Everything in the records below should be set down again, word for word.

Data for the task:
=== Section Start ===

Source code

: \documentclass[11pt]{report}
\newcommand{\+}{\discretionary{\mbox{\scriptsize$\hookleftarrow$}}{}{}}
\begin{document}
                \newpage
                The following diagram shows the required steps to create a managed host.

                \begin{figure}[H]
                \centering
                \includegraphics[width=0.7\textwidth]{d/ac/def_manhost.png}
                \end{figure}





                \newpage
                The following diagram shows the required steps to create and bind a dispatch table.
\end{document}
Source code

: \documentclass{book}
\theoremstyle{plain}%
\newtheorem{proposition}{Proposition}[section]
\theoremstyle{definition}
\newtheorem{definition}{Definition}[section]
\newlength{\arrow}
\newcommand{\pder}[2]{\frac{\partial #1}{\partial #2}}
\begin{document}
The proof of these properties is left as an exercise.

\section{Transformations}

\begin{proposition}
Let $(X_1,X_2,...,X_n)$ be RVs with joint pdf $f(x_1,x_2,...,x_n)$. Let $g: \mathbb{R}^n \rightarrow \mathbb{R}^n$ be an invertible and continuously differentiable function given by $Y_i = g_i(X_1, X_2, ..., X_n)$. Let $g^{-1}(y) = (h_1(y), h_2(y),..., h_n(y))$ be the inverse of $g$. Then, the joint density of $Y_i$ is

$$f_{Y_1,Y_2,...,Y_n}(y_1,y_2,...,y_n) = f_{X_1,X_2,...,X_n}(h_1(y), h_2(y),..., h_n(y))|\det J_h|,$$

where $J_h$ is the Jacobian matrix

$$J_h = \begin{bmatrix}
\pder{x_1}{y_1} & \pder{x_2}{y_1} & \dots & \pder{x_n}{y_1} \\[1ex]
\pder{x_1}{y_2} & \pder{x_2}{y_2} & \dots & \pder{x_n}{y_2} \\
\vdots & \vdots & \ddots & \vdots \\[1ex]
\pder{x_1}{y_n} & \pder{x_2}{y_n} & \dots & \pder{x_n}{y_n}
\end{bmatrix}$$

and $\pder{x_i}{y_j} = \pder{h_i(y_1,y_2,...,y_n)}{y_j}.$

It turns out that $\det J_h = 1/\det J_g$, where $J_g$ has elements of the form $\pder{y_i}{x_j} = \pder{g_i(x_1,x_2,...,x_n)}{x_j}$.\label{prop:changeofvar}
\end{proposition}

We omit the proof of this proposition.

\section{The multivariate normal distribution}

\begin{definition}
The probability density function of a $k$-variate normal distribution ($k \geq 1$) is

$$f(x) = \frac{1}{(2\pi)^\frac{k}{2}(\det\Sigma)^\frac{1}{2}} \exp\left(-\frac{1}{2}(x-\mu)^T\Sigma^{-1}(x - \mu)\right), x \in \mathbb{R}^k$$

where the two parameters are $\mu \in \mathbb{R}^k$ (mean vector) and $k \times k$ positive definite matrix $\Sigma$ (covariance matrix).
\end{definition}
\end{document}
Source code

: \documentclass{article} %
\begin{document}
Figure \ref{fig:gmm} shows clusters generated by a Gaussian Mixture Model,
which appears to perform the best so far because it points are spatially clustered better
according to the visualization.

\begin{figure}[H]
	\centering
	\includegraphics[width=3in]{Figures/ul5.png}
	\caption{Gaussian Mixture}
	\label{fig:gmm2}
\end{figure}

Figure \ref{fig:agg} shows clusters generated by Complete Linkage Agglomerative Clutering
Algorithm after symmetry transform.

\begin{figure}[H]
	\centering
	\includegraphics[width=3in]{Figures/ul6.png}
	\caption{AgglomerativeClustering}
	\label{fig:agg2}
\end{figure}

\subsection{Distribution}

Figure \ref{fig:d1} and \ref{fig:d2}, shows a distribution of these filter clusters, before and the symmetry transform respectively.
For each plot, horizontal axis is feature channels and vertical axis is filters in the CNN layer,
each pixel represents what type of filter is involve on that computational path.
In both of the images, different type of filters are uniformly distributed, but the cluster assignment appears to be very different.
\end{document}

=== Section End ===

Response to the task:
Source code

: \documentclass[11pt]{report}
\newcommand{\+}{\discretionary{\mbox{\scriptsize$\hookleftarrow$}}{}{}}
\begin{document}
                \newpage
                The following diagram shows the required steps to create a managed host.

                \begin{figure}[H]
                \centering
                \includegraphics[width=0.7\textwidth]{d/ac/def_manhost.png}
                \end{figure}





                \newpage
                The following diagram shows the required steps to create and bind a dispatch table.
\end{document}
Source code

: \documentclass{book}
\theoremstyle{plain}%
\newtheorem{proposition}{Proposition}[section]
\theoremstyle{definition}
\newtheorem{definition}{Definition}[section]
\newlength{\arrow}
\newcommand{\pder}[2]{\frac{\partial #1}{\partial #2}}
\begin{document}
The proof of these properties is left as an exercise.

\section{Transformations}

\begin{proposition}
Let $(X_1,X_2,...,X_n)$ be RVs with joint pdf $f(x_1,x_2,...,x_n)$. Let $g: \mathbb{R}^n \rightarrow \mathbb{R}^n$ be an invertible and continuously differentiable function given by $Y_i = g_i(X_1, X_2, ..., X_n)$. Let $g^{-1}(y) = (h_1(y), h_2(y),..., h_n(y))$ be the inverse of $g$. Then, the joint density of $Y_i$ is

$$f_{Y_1,Y_2,...,Y_n}(y_1,y_2,...,y_n) = f_{X_1,X_2,...,X_n}(h_1(y), h_2(y),..., h_n(y))|\det J_h|,$$

where $J_h$ is the Jacobian matrix

$$J_h = \begin{bmatrix}
\pder{x_1}{y_1} & \pder{x_2}{y_1} & \dots & \pder{x_n}{y_1} \\[1ex]
\pder{x_1}{y_2} & \pder{x_2}{y_2} & \dots & \pder{x_n}{y_2} \\
\vdots & \vdots & \ddots & \vdots \\[1ex]
\pder{x_1}{y_n} & \pder{x_2}{y_n} & \dots & \pder{x_n}{y_n}
\end{bmatrix}$$

and $\pder{x_i}{y_j} = \pder{h_i(y_1,y_2,...,y_n)}{y_j}.$

It turns out that $\det J_h = 1/\det J_g$, where $J_g$ has elements of the form $\pder{y_i}{x_j} = \pder{g_i(x_1,x_2,...,x_n)}{x_j}$.\label{prop:changeofvar}
\end{proposition}

We omit the proof of this proposition.

\section{The multivariate normal distribution}

\begin{definition}
The probability density function of a $k$-variate normal distribution ($k \geq 1$) is

$$f(x) = \frac{1}{(2\pi)^\frac{k}{2}(\det\Sigma)^\frac{1}{2}} \exp\left(-\frac{1}{2}(x-\mu)^T\Sigma^{-1}(x - \mu)\right), x \in \mathbb{R}^k$$

where the two parameters are $\mu \in \mathbb{R}^k$ (mean vector) and $k \times k$ positive definite matrix $\Sigma$ (covariance matrix).
\end{definition}
\end{document}
Source code

: \documentclass{article} %
\begin{document}
Figure \ref{fig:gmm} shows clusters generated by a Gaussian Mixture Model,
which appears to perform the best so far because it points are spatially clustered better
according to the visualization.

\begin{figure}[H]
	\centering
	\includegraphics[width=3in]{Figures/ul5.png}
	\caption{Gaussian Mixture}
	\label{fig:gmm2}
\end{figure}

Figure \ref{fig:agg} shows clusters generated by Complete Linkage Agglomerative Clutering
Algorithm after symmetry transform.

\begin{figure}[H]
	\centering
	\includegraphics[width=3in]{Figures/ul6.png}
	\caption{AgglomerativeClustering}
	\label{fig:agg2}
\end{figure}

\subsection{Distribution}

Figure \ref{fig:d1} and \ref{fig:d2}, shows a distribution of these filter clusters, before and the symmetry transform respectively.
For each plot, horizontal axis is feature channels and vertical axis is filters in the CNN layer,
each pixel represents what type of filter is involve on that computational path.
In both of the images, different type of filters are uniformly distributed, but the cluster assignment appears to be very different.
\end{document}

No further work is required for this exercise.